In lingua sumerica (Sumeri) ci sono pervenuti cinque poemi: Gilgamesh e l'oltretomba, Gilgamesh e Agga, Gilgamesh e Huwawa, Gilgamesh e il Toro Celeste, La morte di Gilgamesh. I testi devono risalire almeno all'epoca della III dinastia di Ur (2112-2004 a.C.), che vantava discendenze mitiche con i re di Uruk. Questi poemi erano piuttosto brevi e comunque slegati tra loro, non essendoci un'unica trama che li collegasse. Nel periodo antico-babilonese (20°-15° secolo a.C.), oltre ai cinque poemi sumerici, si diffuse una versione in lingua babilonese, che unificava in una sola vicenda i vari episodi legandoli con racconti nuovi. Questa versione si diffuse anche fuori dalla Mesopotamia. Alla fine del 2° millennio a.C. uno scriba di nome Sin-leqe-unnini sistemò definitivamente il testo.
Gilgamesh viene presentato all'inizio come uno spietato tiranno che aveva stremato il popolo di Uruk, impegnandolo nella costruzione di una superba cinta muraria a difesa della città. Le donne chiedono aiuto agli dei, che creano Enkidu, un essere primitivo e selvaggio che vive in armonia con gli animali, distruggendo le trappole approntate dai cacciatori.
Questi ultimi, preoccupati, chiedono a una fanciulla di presentarsi a Enkidu e di sedurlo. Subito dopo, però, quando l'eroe prova ad avvicinare di nuovo gli animali, viene sfuggito: non gli rimane allora altra scelta che seguire la fanciulla nella civiltà. Entrato a Uruk, Enkidu si scontra con Gilgamesh; presto però i due diventano amici e decidono di compiere insieme una grande impresa: entrare nella foresta dei cedri (in quello che oggi è il Libano) e uccidere il mostro Khumbaba che ne stava a guardia.

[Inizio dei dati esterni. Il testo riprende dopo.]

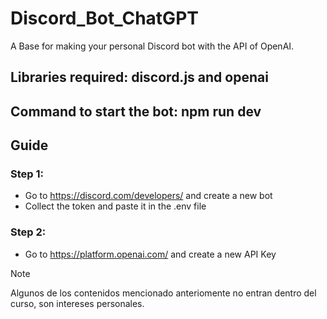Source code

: # **Discord_Bot_ChatGPT**
A Base for making your personal Discord bot with the API of OpenAI.

## Libraries required: discord.js and openai
## Command to start the bot: npm run dev

## Guide

### Step 1:

- Go to https://discord.com/developers/ and create a new bot
- Collect the token and paste it in the .env file

### Step 2:

- Go to https://platform.openai.com/ and create a new API Key
> [!NOTE]
> Algunos de los contenidos mencionado anteriomente no entran dentro del curso, son intereses personales.
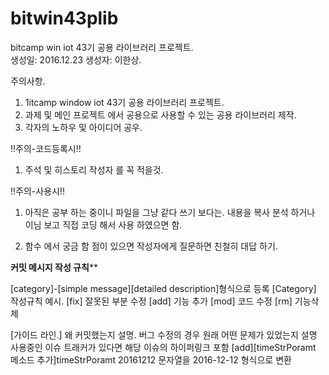 # bitwin43plib
bitcamp  win iot 43기 공용 라이브러리 프로젝트.\
생성일: 2016.12.23
생성자: 이한상.

주의사항.

1. 1itcamp window iot 43기 공용 라이브러리 프로젝트.
2. 과제 및 메인 프로젝트 에서 공용으로 사용할 수 있는 공용 라이브러리 제작.
3. 각자의 노하우 및 아이디어 공우.


!!주의-코드등록시!!

1. 주석 및 히스토리 작성자 를 꼭 적을것.

!!주의-사용시!!

1. 아직은 공부 하는 중이니 파일을 그냥 같다 쓰기 보다는.
   내용을 복사 분석 하거나 이님 보고 직접 코딩 해서 사용 하였으면 함.
   
2. 함수 에서 궁금 함 점이 있으면 작성자에게 질문하면 친철히 대답 하기.


******커밋 메시지 작성 규칙********

[category]-[simple message][detailed description]형식으로 등록
[Category] 작성규칙 예시.
[fix] 잘못된 부분 수정
[add] 기능 추가
[mod] 코드 수정
[rm] 기능삭제

[가이드 라인.]
왜 커밋했는지 설명.
버그 수정의 경우 원래 어떤 문제가 있었는지 설명
사용중인 이슈 트래커가 있다면 해당 이슈의 하이퍼링크 포함
<ex> [add][timeStrPoramt 메소드 추가]timeStrPoramt 20161212 문자열을 2016-12-12 형식으로 변환

 







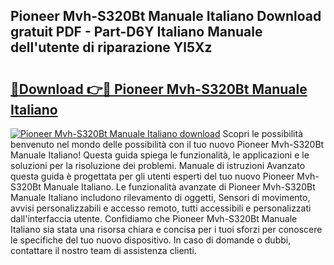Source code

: ## Pioneer Mvh-S320Bt Manuale Italiano Download gratuit PDF - Part-D6Y Italiano Manuale dell'utente di riparazione Yl5Xz

# <h2><a href="http://dfee0hz.blite.top/?on=Pioneer+Mvh-S320Bt+Manuale+Italiano">🔗Download 👉🔴 Pioneer Mvh-S320Bt Manuale Italiano</a></h2>

[![Pioneer Mvh-S320Bt Manuale Italiano download](https://i.imgur.com/lujVjoI.png)](http://dfee0hz.blite.top/?on=Pioneer+Mvh-S320Bt+Manuale+Italiano)
Scopri le possibilità benvenuto nel mondo delle possibilità con il tuo nuovo Pioneer Mvh-S320Bt Manuale Italiano! Questa guida spiega le funzionalità, le applicazioni e le soluzioni per la risoluzione dei problemi. Manuale di istruzioni Avanzato questa guida è progettata per gli utenti esperti del tuo nuovo Pioneer Mvh-S320Bt Manuale Italiano. Le funzionalità avanzate di Pioneer Mvh-S320Bt Manuale Italiano includono rilevamento di oggetti, Sensori di movimento, avvisi personalizzabili e accesso remoto, tutti accessibili e personalizzati dall'interfaccia utente. Confidiamo che Pioneer Mvh-S320Bt Manuale Italiano sia stata una risorsa chiara e concisa per i tuoi sforzi per conoscere le specifiche del tuo nuovo dispositivo. In caso di domande o dubbi, contattare il nostro team di assistenza clienti.
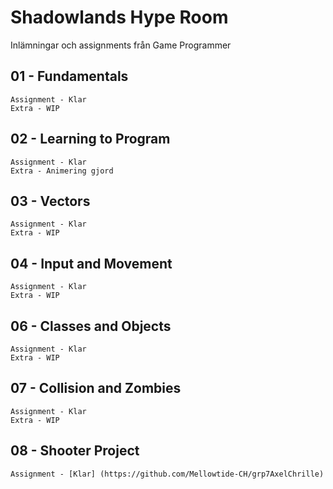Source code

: # Shadowlands Hype Room
Inlämningar och assignments från Game Programmer


## 01 - Fundamentals
	Assignment - Klar
	Extra - WIP

## 02 - Learning to Program
	Assignment - Klar
	Extra - Animering gjord

## 03 - Vectors
	Assignment - Klar
	Extra - WIP

## 04 - Input and Movement
	Assignment - Klar
	Extra - WIP

## 06 - Classes and Objects
	Assignment - Klar
	Extra - WIP

## 07 - Collision and Zombies
	Assignment - Klar
	Extra - WIP

## 08 - Shooter Project
	Assignment - [Klar] (https://github.com/Mellowtide-CH/grp7AxelChrille)

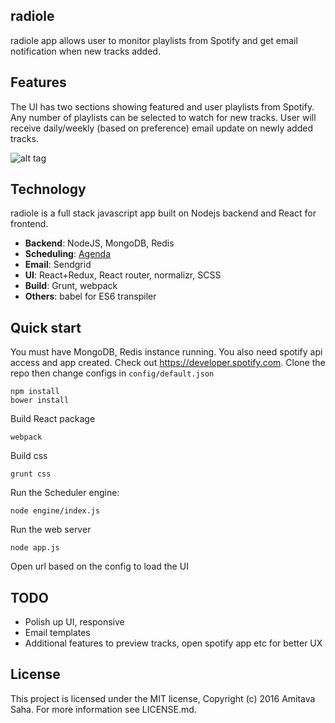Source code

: radiole
-------
radiole app allows user to monitor playlists from Spotify and get email notification when new tracks added. 

Features
--------
The UI has two sections showing featured and user playlists from Spotify. Any number of playlists can be selected to watch for new tracks. User will receive daily/weekly (based on preference) email update on newly added tracks.

![alt tag](https://raw.githubusercontent.com/amitava82/radiole/master/screenshot.png)


Technology
----------
radiole is a full stack javascript app built on Nodejs backend and React for frontend.
- **Backend**: NodeJS, MongoDB, Redis
- **Scheduling**: [Agenda](https://github.com/rschmukler/agenda/)
- **Email**: Sendgrid
- **UI**: React+Redux, React router, normalizr, SCSS
- **Build**: Grunt, webpack
- **Others**: babel for ES6 transpiler


Quick start
-----------
You must have MongoDB, Redis instance running. You also need spotify api access and app created. Check out https://developer.spotify.com. Clone the repo then change configs in `config/default.json`

    npm install
    bower install

Build React package

    webpack

Build css

    grunt css

Run the Scheduler engine:

    node engine/index.js

Run the web server

    node app.js

Open url based on the config to load the UI

TODO
----
- Polish up UI, responsive
- Email templates
- Additional features to preview tracks, open spotify app etc for better UX

License
-------
This project is licensed under the MIT license, Copyright (c) 2016 Amitava Saha. For more information see LICENSE.md.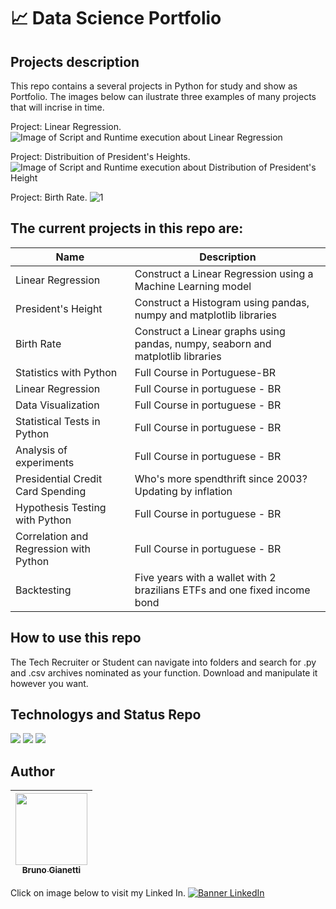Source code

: # :chart_with_upwards_trend: Data Science Portfolio

## Projects description

This repo contains a several projects in Python for study and show as Portfolio. The images below can ilustrate three examples of many projects that will incrise in time.

Project: Linear Regression.
![Image of Script and Runtime execution about Linear Regression](https://user-images.githubusercontent.com/55636879/210118689-1980a370-183e-472f-a39e-4e9a85ec8a19.PNG)

Project: Distribuition of President's Heights.
![Image of Script and Runtime execution about Distribution of President's Height](https://user-images.githubusercontent.com/55636879/210118586-747aaf69-ed37-4314-aed5-5a6ffaa51962.PNG)

Project: Birth Rate.
![1](https://user-images.githubusercontent.com/55636879/210467189-835d8f3b-b8b7-4680-9951-622e77881349.PNG)

## The current projects in this repo are:

| Name | Description |
|--- |---|
| Linear Regression | Construct a Linear Regression using a Machine Learning model |
| President's Height | Construct a Histogram using pandas, numpy and matplotlib libraries |
| Birth Rate | Construct a Linear graphs using pandas, numpy, seaborn and matplotlib libraries |
| Statistics with Python | Full Course in Portuguese-BR |
| Linear Regression | Full Course in portuguese - BR |
| Data Visualization| Full Course in portuguese - BR |
| Statistical Tests in Python | Full Course in portuguese - BR |
| Analysis of experiments | Full Course in portuguese - BR |
| Presidential Credit Card Spending | Who's more spendthrift since 2003? Updating by inflation |
| Hypothesis Testing with Python | Full Course in portuguese - BR |
| Correlation and Regression with Python | Full Course in portuguese - BR |
| Backtesting | Five years with a wallet with 2 brazilians ETFs and one fixed income bond |

## How to use this repo

The Tech Recruiter or Student can navigate into folders and search for .py and .csv archives nominated as your function. Download and manipulate it however you want.

## Technologys and Status Repo


<img src="https://img.shields.io/badge/Language-Python-blue"> <img src="https://img.shields.io/badge/Status-always%20under%20construction-yellow"> <img src="https://img.shields.io/github/downloads/brunogianetti/DataSciencePortfolio/total?style=plastic"> 

## Author

| [<img src="https://avatars.githubusercontent.com/u/55636879?v=4" width=115><br><sub>Bruno Gianetti</sub>](https://github.com/brunogianetti) |
| :---: |

Click on image below to visit my Linked In.
[![Banner LinkedIn](https://user-images.githubusercontent.com/55636879/210119349-4576385f-6bc2-4009-9b0a-374477fba4a9.png)](https://www.linkedin.com/in/brunogianetti/)
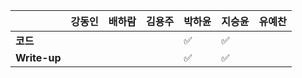 |              | 강동인 | 배하람 | 김용주 | 박하윤 | 지승윤 | 유예찬 |
| ------------ | ------ | ------ | ------ | ------ | ------ | ------------ |
| **코드**     |||  |:white_check_mark: |:white_check_mark: |  |
| **Write-up** |||  |:white_check_mark:|:white_check_mark: |  |
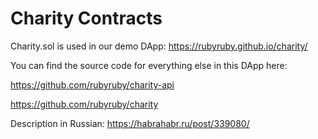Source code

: # Charity Contracts
Charity.sol is used in our demo DApp: https://rubyruby.github.io/charity/

You can find the source code for everything else in this DApp here:

https://github.com/rubyruby/charity-api

https://github.com/rubyruby/charity

Description in Russian: https://habrahabr.ru/post/339080/
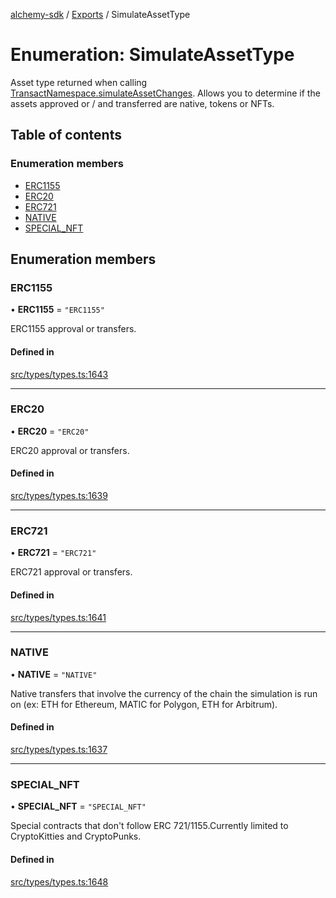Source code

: [alchemy-sdk](../README.md) / [Exports](../modules.md) / SimulateAssetType

# Enumeration: SimulateAssetType

Asset type returned when calling [TransactNamespace.simulateAssetChanges](../classes/TransactNamespace.md#simulateassetchanges).
Allows you to determine if the assets approved or / and transferred are
native, tokens or NFTs.

## Table of contents

### Enumeration members

- [ERC1155](SimulateAssetType.md#erc1155)
- [ERC20](SimulateAssetType.md#erc20)
- [ERC721](SimulateAssetType.md#erc721)
- [NATIVE](SimulateAssetType.md#native)
- [SPECIAL\_NFT](SimulateAssetType.md#special_nft)

## Enumeration members

### ERC1155

• **ERC1155** = `"ERC1155"`

ERC1155 approval or transfers.

#### Defined in

[src/types/types.ts:1643](https://github.com/alchemyplatform/alchemy-sdk-js/blob/bed7d71/src/types/types.ts#L1643)

___

### ERC20

• **ERC20** = `"ERC20"`

ERC20 approval or transfers.

#### Defined in

[src/types/types.ts:1639](https://github.com/alchemyplatform/alchemy-sdk-js/blob/bed7d71/src/types/types.ts#L1639)

___

### ERC721

• **ERC721** = `"ERC721"`

ERC721 approval or transfers.

#### Defined in

[src/types/types.ts:1641](https://github.com/alchemyplatform/alchemy-sdk-js/blob/bed7d71/src/types/types.ts#L1641)

___

### NATIVE

• **NATIVE** = `"NATIVE"`

Native transfers that involve the currency of the chain the simulation is
run on (ex: ETH for Ethereum, MATIC for Polygon, ETH for Arbitrum).

#### Defined in

[src/types/types.ts:1637](https://github.com/alchemyplatform/alchemy-sdk-js/blob/bed7d71/src/types/types.ts#L1637)

___

### SPECIAL\_NFT

• **SPECIAL\_NFT** = `"SPECIAL_NFT"`

Special contracts that don't follow ERC 721/1155.Currently limited to
CryptoKitties and CryptoPunks.

#### Defined in

[src/types/types.ts:1648](https://github.com/alchemyplatform/alchemy-sdk-js/blob/bed7d71/src/types/types.ts#L1648)

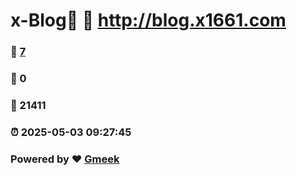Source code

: # x-Blog🍃 :link: http://blog.x1661.com 
### :page_facing_up: [7](http://blog.x1661.com/tag.html) 
### :speech_balloon: 0 
### :hibiscus: 21411 
### :alarm_clock: 2025-05-03 09:27:45 
### Powered by :heart: [Gmeek](https://github.com/Meekdai/Gmeek)
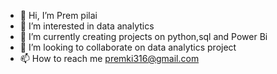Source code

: - 👋 Hi, I’m Prem pilai
- 👀 I’m interested in data analytics
- 🌱 I’m currently creating projects on python,sql and Power Bi
- 💞️ I’m looking to collaborate on data analytics project
- 📫 How to reach me premki316@gmail.com

<!---
--->
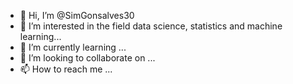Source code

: - 👋 Hi, I’m @SimGonsalves30
- 👀 I’m interested in the field data science, statistics and machine learning...
- 🌱 I’m currently learning ...
- 💞️ I’m looking to collaborate on ...
- 📫 How to reach me ...

<!---
SimGonsalves30/SimGonsalves30 is a ✨ special ✨ repository because its `README.md` (this file) appears on your GitHub profile.
You can click the Preview link to take a look at your changes.
--->
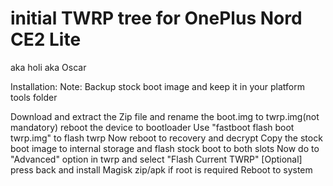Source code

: # initial TWRP tree for OnePlus Nord CE2 Lite
aka holi
aka Oscar

Installation:
Note: Backup stock boot image and keep it in your platform tools folder

Download and extract the Zip file and rename the boot.img to twrp.img(not mandatory)
reboot the device to bootloader
Use "fastboot flash boot twrp.img" to flash twrp
Now reboot to recovery and decrypt
Copy the stock boot image to internal storage and flash stock boot to both slots
Now do to "Advanced" option in twrp and select "Flash Current TWRP"
[Optional] press back and install Magisk zip/apk if root is required
Reboot to system
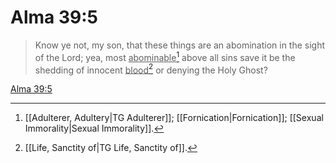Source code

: # Alma 39:5

> Know ye not, my son, that these things are an abomination in the sight of the Lord; yea, most <u>abominable</u>[^a] above all sins save it be the shedding of innocent <u>blood</u>[^b] or denying the Holy Ghost?

[Alma 39:5](https://www.churchofjesuschrist.org/study/scriptures/bofm/alma/39?lang=eng&id=p5#p5)


[^a]: [[Adulterer, Adultery|TG Adulterer]]; [[Fornication|Fornication]]; [[Sexual Immorality|Sexual Immorality]].  
[^b]: [[Life, Sanctity of|TG Life, Sanctity of]].  

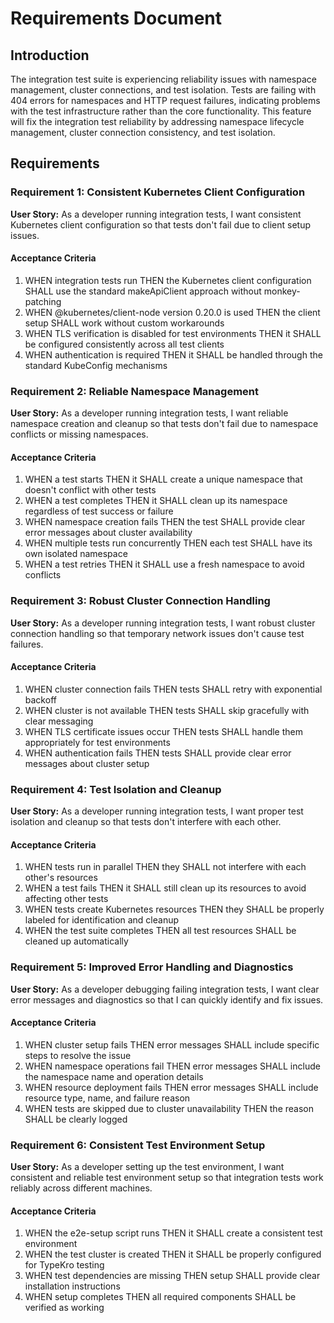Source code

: # Requirements Document

## Introduction

The integration test suite is experiencing reliability issues with namespace management, cluster connections, and test isolation. Tests are failing with 404 errors for namespaces and HTTP request failures, indicating problems with the test infrastructure rather than the core functionality. This feature will fix the integration test reliability by addressing namespace lifecycle management, cluster connection consistency, and test isolation.

## Requirements

### Requirement 1: Consistent Kubernetes Client Configuration

**User Story:** As a developer running integration tests, I want consistent Kubernetes client configuration so that tests don't fail due to client setup issues.

#### Acceptance Criteria

1. WHEN integration tests run THEN the Kubernetes client configuration SHALL use the standard makeApiClient approach without monkey-patching
2. WHEN @kubernetes/client-node version 0.20.0 is used THEN the client setup SHALL work without custom workarounds
3. WHEN TLS verification is disabled for test environments THEN it SHALL be configured consistently across all test clients
4. WHEN authentication is required THEN it SHALL be handled through the standard KubeConfig mechanisms

### Requirement 2: Reliable Namespace Management

**User Story:** As a developer running integration tests, I want reliable namespace creation and cleanup so that tests don't fail due to namespace conflicts or missing namespaces.

#### Acceptance Criteria

1. WHEN a test starts THEN it SHALL create a unique namespace that doesn't conflict with other tests
2. WHEN a test completes THEN it SHALL clean up its namespace regardless of test success or failure
3. WHEN namespace creation fails THEN the test SHALL provide clear error messages about cluster availability
4. WHEN multiple tests run concurrently THEN each test SHALL have its own isolated namespace
5. WHEN a test retries THEN it SHALL use a fresh namespace to avoid conflicts

### Requirement 3: Robust Cluster Connection Handling

**User Story:** As a developer running integration tests, I want robust cluster connection handling so that temporary network issues don't cause test failures.

#### Acceptance Criteria

1. WHEN cluster connection fails THEN tests SHALL retry with exponential backoff
2. WHEN cluster is not available THEN tests SHALL skip gracefully with clear messaging
3. WHEN TLS certificate issues occur THEN tests SHALL handle them appropriately for test environments
4. WHEN authentication fails THEN tests SHALL provide clear error messages about cluster setup

### Requirement 4: Test Isolation and Cleanup

**User Story:** As a developer running integration tests, I want proper test isolation and cleanup so that tests don't interfere with each other.

#### Acceptance Criteria

1. WHEN tests run in parallel THEN they SHALL not interfere with each other's resources
2. WHEN a test fails THEN it SHALL still clean up its resources to avoid affecting other tests
3. WHEN tests create Kubernetes resources THEN they SHALL be properly labeled for identification and cleanup
4. WHEN the test suite completes THEN all test resources SHALL be cleaned up automatically

### Requirement 5: Improved Error Handling and Diagnostics

**User Story:** As a developer debugging failing integration tests, I want clear error messages and diagnostics so that I can quickly identify and fix issues.

#### Acceptance Criteria

1. WHEN cluster setup fails THEN error messages SHALL include specific steps to resolve the issue
2. WHEN namespace operations fail THEN error messages SHALL include the namespace name and operation details
3. WHEN resource deployment fails THEN error messages SHALL include resource type, name, and failure reason
4. WHEN tests are skipped due to cluster unavailability THEN the reason SHALL be clearly logged

### Requirement 6: Consistent Test Environment Setup

**User Story:** As a developer setting up the test environment, I want consistent and reliable test environment setup so that integration tests work reliably across different machines.

#### Acceptance Criteria

1. WHEN the e2e-setup script runs THEN it SHALL create a consistent test environment
2. WHEN the test cluster is created THEN it SHALL be properly configured for TypeKro testing
3. WHEN test dependencies are missing THEN setup SHALL provide clear installation instructions
4. WHEN setup completes THEN all required components SHALL be verified as working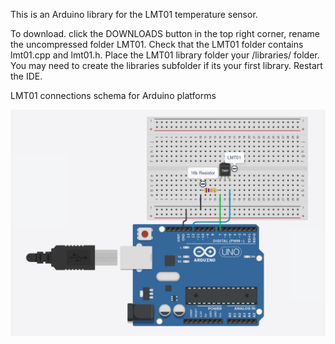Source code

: This is an Arduino library for the LMT01 temperature sensor.

To download. click the DOWNLOADS button in the top right corner, rename the uncompressed folder LMT01. Check that the LMT01 folder contains lmt01.cpp and lmt01.h. Place the LMT01 library folder your /libraries/ folder. You may need to create the libraries subfolder if its your first library. Restart the IDE.

LMT01 connections schema for Arduino platforms

![connections schema](https://raw.githubusercontent.com/dimonmontana/LMT01-sensor-library/master/schematic.png)
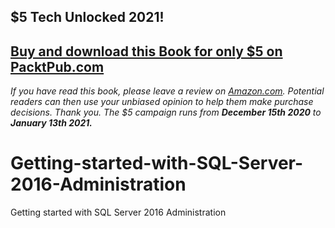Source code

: ## $5 Tech Unlocked 2021!
[Buy and download this Book for only $5 on PacktPub.com](https://www.packtpub.com/product/getting-started-with-sql-server-2014-administration/9781782172413)
-----
*If you have read this book, please leave a review on [Amazon.com](https://www.amazon.com/gp/product/1782172416).     Potential readers can then use your unbiased opinion to help them make purchase decisions. Thank you. The $5 campaign         runs from __December 15th 2020__ to __January 13th 2021.__*

# Getting-started-with-SQL-Server-2016-Administration
Getting started with SQL Server 2016 Administration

L'impresa riesce, ma irrita gli dei che avevano stabilito il ruolo di Khumbaba. Inoltre la dea Isthar, la Venere babilonese, respinta da Gilgamesh invia sulla Terra il Toro Celeste, ma i due eroi riescono a ucciderlo. La dea, a quel punto, lancia una terribile maledizione e, subito dopo, Enkidu si ammala e muore.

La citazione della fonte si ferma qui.